Table 3 indicates the publication and their corresponding citation count earned till the respective year. The value in the column headed with 2010 indicates the total citation count earned by the publication to date, which is the sum of the citation count earned in 2009 and 2010. Every column of data represents the cumulative citation count to the respective year of the particular article. The column headed with 2017 (dataset contains the data till year 2017) indicates the total citation count of that article. The value given in the last three rows named h, EM and EM’ shows the respective year index value. That means the h-index value is 2 indicating their h-index in the year 2010. If we compute the index value based on this method, then we can easily know the index value of scholars at their respective career age. After that, we have to compare the impact of scholars; then only we can know the impact of scholars at their respective research age. Based on this comparison, we can decide the future prominent scholars. The proposed method also provides the year wise cumulated index value that helps to know that the index value of scholars at the particular age of their career. The validation of proposed method is given in discussion Section 3.3.

3.3 Discussion

In this section, we discuss the impact of proposed method. Section 3.1 discussed about the dataset and computed the average citation count, total career, and the number of years taken for the first citations. Section 3.2 discussed the proposed method of comparison of scientific impact of scholars. Our data set contains data up to the year 2017. We have computed the h-index, EM-index, and EM’-index for all authors using the cumulative citation count. The every year index value indicates the index value till that year, not the particular year index value as computed in Bihari et al. (2020). Then we can easily discriminate the impact of scholars.

For clarity of the proposed method, we have considered the citation impact and growth of authors ID 14, 19, 27, 47, 80, and 83. These authors have equal h-index values (i.e., 8), but they have different research careers, with durations of 12, 11, 12, 9, 12, and 12 years, respectively (as shown in Tables 1 and 2). According to the general methodology, all authors are equivalent, but it can be seen that the author ID=47 gains equal h-index value in the lesser time than the others.

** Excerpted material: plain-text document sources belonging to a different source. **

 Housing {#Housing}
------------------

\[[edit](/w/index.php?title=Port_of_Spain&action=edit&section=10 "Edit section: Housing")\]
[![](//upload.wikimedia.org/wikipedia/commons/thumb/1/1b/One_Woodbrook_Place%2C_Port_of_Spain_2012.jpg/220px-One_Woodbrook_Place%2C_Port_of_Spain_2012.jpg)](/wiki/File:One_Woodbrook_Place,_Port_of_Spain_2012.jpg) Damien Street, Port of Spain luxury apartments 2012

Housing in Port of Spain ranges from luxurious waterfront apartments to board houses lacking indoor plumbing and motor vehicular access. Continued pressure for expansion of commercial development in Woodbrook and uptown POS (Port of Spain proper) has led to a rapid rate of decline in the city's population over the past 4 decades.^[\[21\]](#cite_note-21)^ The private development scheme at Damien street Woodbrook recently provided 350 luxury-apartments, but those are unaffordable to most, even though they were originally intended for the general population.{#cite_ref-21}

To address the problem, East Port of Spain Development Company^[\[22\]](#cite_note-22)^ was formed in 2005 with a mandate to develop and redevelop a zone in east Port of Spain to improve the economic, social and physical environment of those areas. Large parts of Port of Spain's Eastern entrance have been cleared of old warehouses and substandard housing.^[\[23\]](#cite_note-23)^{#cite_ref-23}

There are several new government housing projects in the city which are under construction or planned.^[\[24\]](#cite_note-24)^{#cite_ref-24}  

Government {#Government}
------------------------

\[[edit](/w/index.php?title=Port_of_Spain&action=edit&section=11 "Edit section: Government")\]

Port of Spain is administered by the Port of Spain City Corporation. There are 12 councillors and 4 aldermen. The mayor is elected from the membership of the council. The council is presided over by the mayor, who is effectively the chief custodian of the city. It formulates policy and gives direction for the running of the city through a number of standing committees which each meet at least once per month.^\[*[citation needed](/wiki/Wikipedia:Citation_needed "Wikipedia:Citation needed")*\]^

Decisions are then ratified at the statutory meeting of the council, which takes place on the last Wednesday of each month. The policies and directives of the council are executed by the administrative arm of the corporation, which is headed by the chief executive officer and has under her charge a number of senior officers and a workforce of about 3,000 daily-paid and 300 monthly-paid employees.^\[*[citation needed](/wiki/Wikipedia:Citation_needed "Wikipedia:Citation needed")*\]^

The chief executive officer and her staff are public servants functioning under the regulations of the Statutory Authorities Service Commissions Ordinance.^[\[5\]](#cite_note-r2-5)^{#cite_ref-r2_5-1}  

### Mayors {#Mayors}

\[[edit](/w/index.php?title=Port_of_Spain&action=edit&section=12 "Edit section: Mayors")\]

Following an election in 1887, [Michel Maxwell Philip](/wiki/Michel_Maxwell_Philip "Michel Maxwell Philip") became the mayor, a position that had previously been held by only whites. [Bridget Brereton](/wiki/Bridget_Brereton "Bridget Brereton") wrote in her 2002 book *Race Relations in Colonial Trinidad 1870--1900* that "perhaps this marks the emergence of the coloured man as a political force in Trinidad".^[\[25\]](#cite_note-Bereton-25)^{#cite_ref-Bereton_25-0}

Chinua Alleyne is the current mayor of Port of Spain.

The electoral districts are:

So, the author ID=47 should be prominent among them.

For more clarity about the proposed method, we have considered the author who has a similar h-index value but not a similar career. First, we have considered the last five year data (h-index, EM-index and EM’-index value) for analysis and found that it is almost similar to the consolidated index value. After that, we have made a comparative analysis from the root of the publication year (First year of publication). The comparative analysis of the Authors ID 37, 54, and 2 for the last five years are shown in Figure 1. The same difference can be observed in all parts of the Figure 1. This happens due to a long research career. This type of comparison will always reward the senior scholars and is not good for upcoming scholars. As a result, this type of comparison can not find a prominent actor in the community. Next, we have made a comparative analysis of scholars based on the proposed methods shown in Figure 2.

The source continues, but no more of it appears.